Kaye, PCT Application No. PCT/US87/02240, Publication Date Mar. 24, 1988, describes a video signal color correction apparatus which selects for color correction areas of the chrominance plane defining sectors in polar coordinates. Both the angle and the width of the sector can be changed to select precisely the desired signals for color correction. Specifically, component color video signals which only lie within a fixed hue sector are transmitted from an input to an output. Responsive to a first control signal, the difference signals are rotated through an angle which corresponds to a selected hue sector relative to the fixed hue sector in which the component color signals are to be corrected. The rotated difference signals are applied to the input to produce at the output an isolated color signal only when the difference signals lie within the selected hue sector. The width of the fixed hue sector is reduced responsive to a second control signal. The first and second control signals permit selection of the angle and the width of the sector in which the component signals are to be corrected.
In many situations, ordinary color signals include signals representing hues adjacent to one another but which have varied saturations. In a typical scene, the adjacent hues may represent the hues on a person's face or hues in a background, etc., wherein the adjacent hues do not have all the same saturation. In the Kaye specification, the hues found in a given hue sector can be isolated and added to or subtracted from the uncorrected signals in order to modify or entirely eliminate the corresponding hues. Where the original hues are only modified, saturations may be increased or decreased typically an amount in proportion to the relative saturations of the original signals. However, it is sometimes desirable to modify the saturations of the isolated hues such that the differences between the saturations of adjacent hues remains approximately the same. Additionally, there are instances where it is desired to have the saturations of all of the isolated hue signals substantially equal.
There is a need for a color correction system which can produce color correction signals where the saturations of hue signals to be corrected are modified the same amount for all isolated hues, which can produce hue signals in a color correction signal having equal saturation levels, or which can produce one color correction signal having the isolated hues with equal saturations at a first level and a second color correction signal having the same isolated hues with equal saturations at a second level.
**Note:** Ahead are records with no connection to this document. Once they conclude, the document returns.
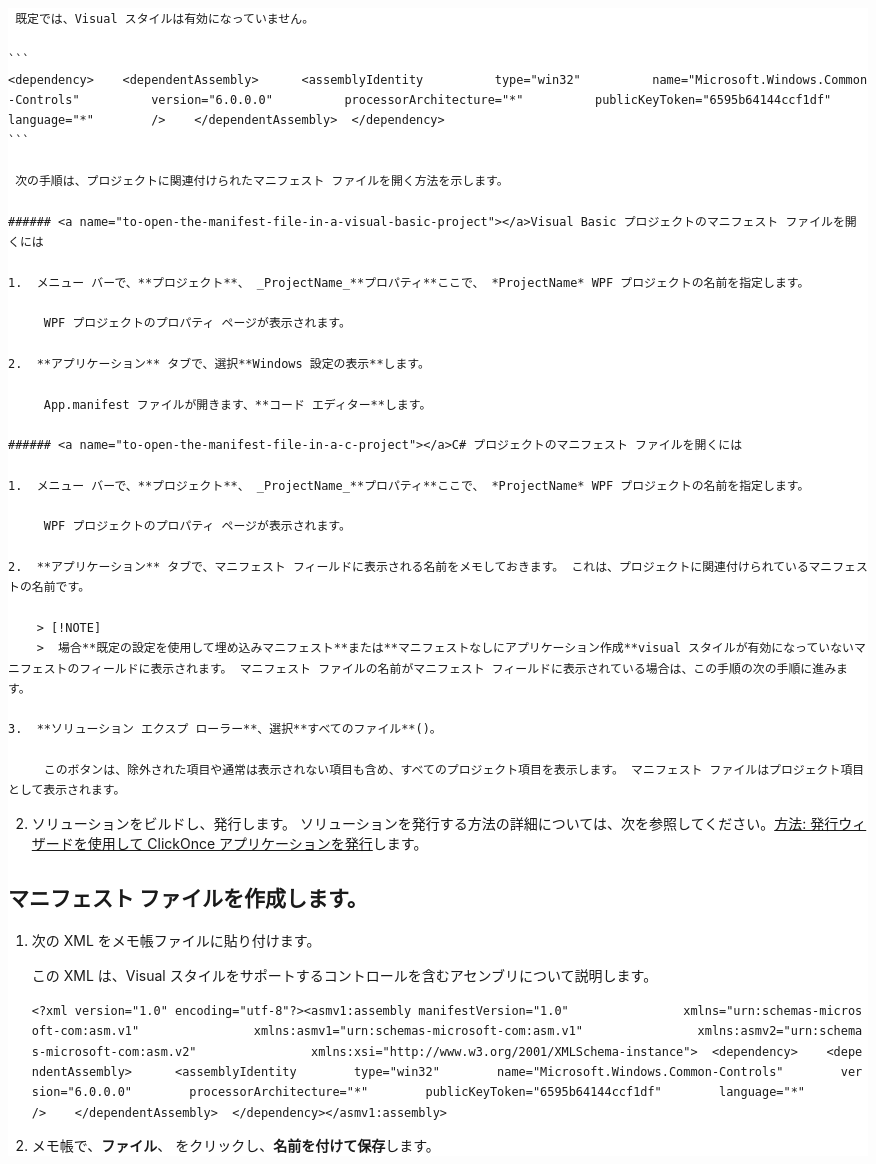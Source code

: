      既定では、Visual スタイルは有効になっていません。  
  
    ```  
    <dependency>    <dependentAssembly>      <assemblyIdentity          type="win32"          name="Microsoft.Windows.Common-Controls"          version="6.0.0.0"          processorArchitecture="*"          publicKeyToken="6595b64144ccf1df"          language="*"        />    </dependentAssembly>  </dependency>  
    ```  
  
     次の手順は、プロジェクトに関連付けられたマニフェスト ファイルを開く方法を示します。  
  
    ###### <a name="to-open-the-manifest-file-in-a-visual-basic-project"></a>Visual Basic プロジェクトのマニフェスト ファイルを開くには  
  
    1.  メニュー バーで、**プロジェクト**、 _ProjectName_**プロパティ**ここで、 *ProjectName* WPF プロジェクトの名前を指定します。  
  
         WPF プロジェクトのプロパティ ページが表示されます。  
  
    2.  **アプリケーション** タブで、選択**Windows 設定の表示**します。  
  
         App.manifest ファイルが開きます、**コード エディター**します。  
  
    ###### <a name="to-open-the-manifest-file-in-a-c-project"></a>C# プロジェクトのマニフェスト ファイルを開くには  
  
    1.  メニュー バーで、**プロジェクト**、 _ProjectName_**プロパティ**ここで、 *ProjectName* WPF プロジェクトの名前を指定します。  
  
         WPF プロジェクトのプロパティ ページが表示されます。  
  
    2.  **アプリケーション** タブで、マニフェスト フィールドに表示される名前をメモしておきます。 これは、プロジェクトに関連付けられているマニフェストの名前です。  
  
        > [!NOTE]
        >  場合**既定の設定を使用して埋め込みマニフェスト**または**マニフェストなしにアプリケーション作成**visual スタイルが有効になっていないマニフェストのフィールドに表示されます。 マニフェスト ファイルの名前がマニフェスト フィールドに表示されている場合は、この手順の次の手順に進みます。  
  
    3.  **ソリューション エクスプ ローラー**、選択**すべてのファイル**()。  
  
         このボタンは、除外された項目や通常は表示されない項目も含め、すべてのプロジェクト項目を表示します。 マニフェスト ファイルはプロジェクト項目として表示されます。  
  
2.  ソリューションをビルドし、発行します。 ソリューションを発行する方法の詳細については、次を参照してください。[方法: 発行ウィザードを使用して ClickOnce アプリケーションを発行](../deployment/how-to-publish-a-clickonce-application-using-the-publish-wizard.md)します。  
  
##  <a name="BKMK_CreateManifest"></a> マニフェスト ファイルを作成します。  
  
1.  次の XML をメモ帳ファイルに貼り付けます。  
  
     この XML は、Visual スタイルをサポートするコントロールを含むアセンブリについて説明します。  
  
    ```  
    <?xml version="1.0" encoding="utf-8"?><asmv1:assembly manifestVersion="1.0"                xmlns="urn:schemas-microsoft-com:asm.v1"                xmlns:asmv1="urn:schemas-microsoft-com:asm.v1"                xmlns:asmv2="urn:schemas-microsoft-com:asm.v2"                xmlns:xsi="http://www.w3.org/2001/XMLSchema-instance">  <dependency>    <dependentAssembly>      <assemblyIdentity        type="win32"        name="Microsoft.Windows.Common-Controls"        version="6.0.0.0"        processorArchitecture="*"        publicKeyToken="6595b64144ccf1df"        language="*"        />    </dependentAssembly>  </dependency></asmv1:assembly>  
    ```  
  
2.  メモ帳で、**ファイル**、 をクリックし、**名前を付けて保存**します。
There is also a need for a color correction system which can take the "white" signal portions of the color video and apply them to a plurality of correction channels to modify isolated grey levels without affecting other grey levels. There is also a need for a color correction system which can take the luminance, or Y, signals in the color video set of signals and apply them to a plurality of correction channels to modify either or all of the uncorrected luminance signals, the uncorrected hue signals or the saturation levels of those hue signals. In other words there is a need for a color correction system having a plurality of correction channels which can accept isolated signals, white signals or luminance signals in order to modify the hue, saturation, luminance or grey levels in a video picture. The disclosed system takes advantage of each of these possible sources of video signals for isolation and subsequent use as correction signals.